== Task prompt ==
In the entries below, find the line with "Starvation은 막을 수" and the line with "Interactive Process를 CPU-bound". Print those two and everything between them exactly, and nothing else.

-=-=-=-=-

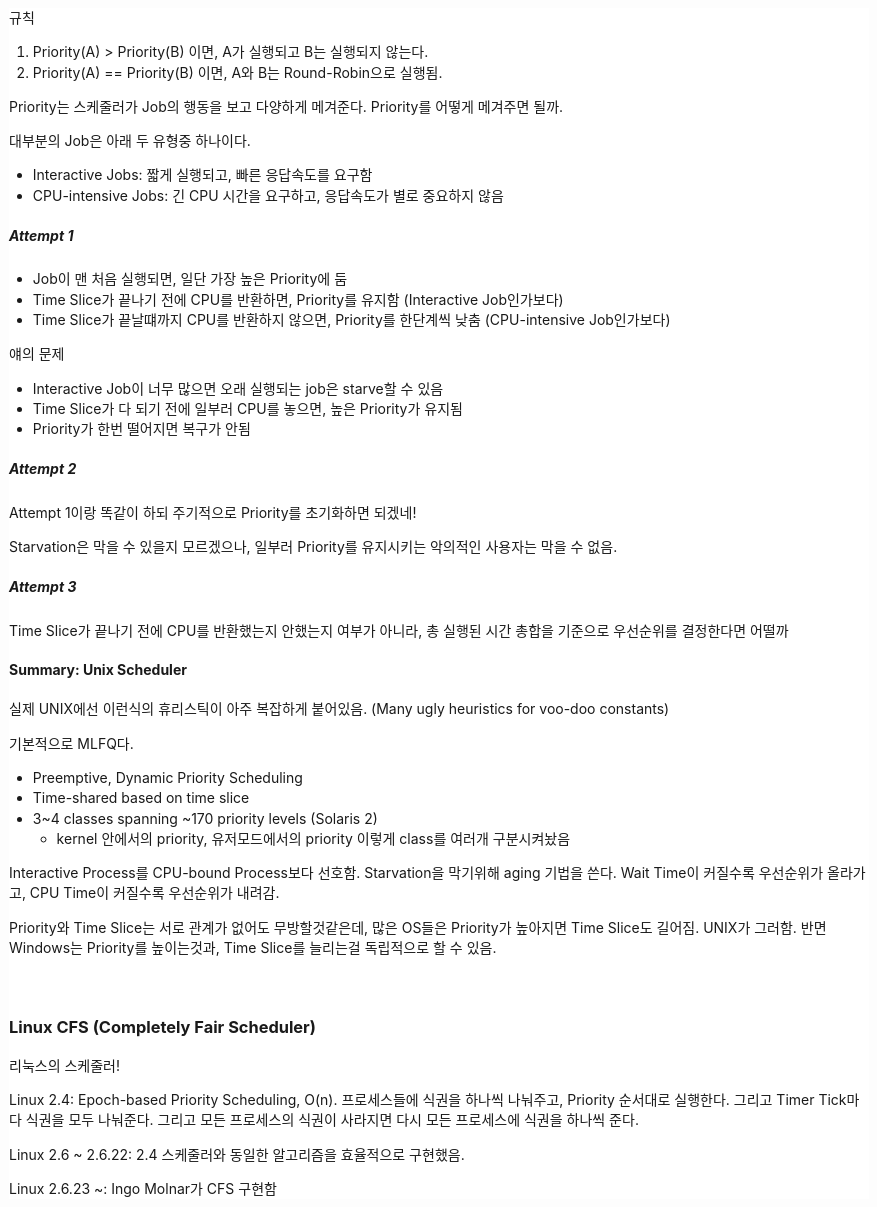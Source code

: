 규칙

1. Priority(A) > Priority(B) 이면, A가 실행되고 B는 실행되지 않는다.
2. Priority(A) == Priority(B) 이면, A와 B는 Round-Robin으로 실행됨.

Priority는 스케줄러가 Job의 행동을 보고 다양하게 메겨준다. Priority를 어떻게 메겨주면 될까.

대부분의 Job은 아래 두 유형중 하나이다.

- Interactive Jobs: 짧게 실행되고, 빠른 응답속도를 요구함
- CPU-intensive Jobs: 긴 CPU 시간을 요구하고, 응답속도가 별로 중요하지 않음

##### Attempt 1
- Job이 맨 처음 실행되면, 일단 가장 높은 Priority에 둠
- Time Slice가 끝나기 전에 CPU를 반환하면, Priority를 유지함 (Interactive Job인가보다)
- Time Slice가 끝날떄까지 CPU를 반환하지 않으면, Priority를 한단계씩 낮춤 (CPU-intensive Job인가보다)

얘의 문제

- Interactive Job이 너무 많으면 오래 실행되는 job은 starve할 수 있음
- Time Slice가 다 되기 전에 일부러 CPU를 놓으면, 높은 Priority가 유지됨
- Priority가 한번 떨어지면 복구가 안됨

##### Attempt 2
Attempt 1이랑 똑같이 하되 주기적으로 Priority를 초기화하면 되겠네!

Starvation은 막을 수 있을지 모르겠으나, 일부러 Priority를 유지시키는 악의적인 사용자는 막을 수 없음.

##### Attempt 3
Time Slice가 끝나기 전에 CPU를 반환했는지 안했는지 여부가 아니라, 총 실행된 시간 총합을 기준으로 우선순위를 결정한다면 어떨까

#### Summary: Unix Scheduler
실제 UNIX에선 이런식의 휴리스틱이 아주 복잡하게 붙어있음. (Many ugly heuristics for voo-doo constants)

기본적으로 MLFQ다.

- Preemptive, Dynamic Priority Scheduling
- Time-shared based on time slice
- 3~4 classes spanning ~170 priority levels (Solaris 2)
  - kernel 안에서의 priority, 유저모드에서의 priority 이렇게 class를 여러개 구분시켜놨음

Interactive Process를 CPU-bound Process보다 선호함. Starvation을 막기위해 aging 기법을 쓴다. Wait Time이 커질수록 우선순위가 올라가고, CPU Time이 커질수록 우선순위가 내려감.

Priority와 Time Slice는 서로 관계가 없어도 무방할것같은데, 많은 OS들은 Priority가 높아지면 Time Slice도 길어짐. UNIX가 그러함. 반면 Windows는 Priority를 높이는것과, Time Slice를 늘리는걸 독립적으로 할 수 있음.

&nbsp;

### Linux CFS (Completely Fair Scheduler)
리눅스의 스케줄러!

Linux 2.4: Epoch-based Priority Scheduling, O(n). 프로세스들에 식권을 하나씩 나눠주고, Priority 순서대로 실행한다. 그리고 Timer Tick마다 식권을 모두 나눠준다. 그리고 모든 프로세스의 식권이 사라지면 다시 모든 프로세스에 식권을 하나씩 준다.

Linux 2.6 ~ 2.6.22: 2.4 스케줄러와 동일한 알고리즘을 효율적으로 구현했음.

Linux 2.6.23 ~: Ingo Molnar가 CFS 구현함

-=-=-=-=-

== Expected answer ==
Starvation은 막을 수 있을지 모르겠으나, 일부러 Priority를 유지시키는 악의적인 사용자는 막을 수 없음.

##### Attempt 3
Time Slice가 끝나기 전에 CPU를 반환했는지 안했는지 여부가 아니라, 총 실행된 시간 총합을 기준으로 우선순위를 결정한다면 어떨까

#### Summary: Unix Scheduler
실제 UNIX에선 이런식의 휴리스틱이 아주 복잡하게 붙어있음. (Many ugly heuristics for voo-doo constants)

기본적으로 MLFQ다.

- Preemptive, Dynamic Priority Scheduling
- Time-shared based on time slice
- 3~4 classes spanning ~170 priority levels (Solaris 2)
  - kernel 안에서의 priority, 유저모드에서의 priority 이렇게 class를 여러개 구분시켜놨음

Interactive Process를 CPU-bound Process보다 선호함. Starvation을 막기위해 aging 기법을 쓴다. Wait Time이 커질수록 우선순위가 올라가고, CPU Time이 커질수록 우선순위가 내려감.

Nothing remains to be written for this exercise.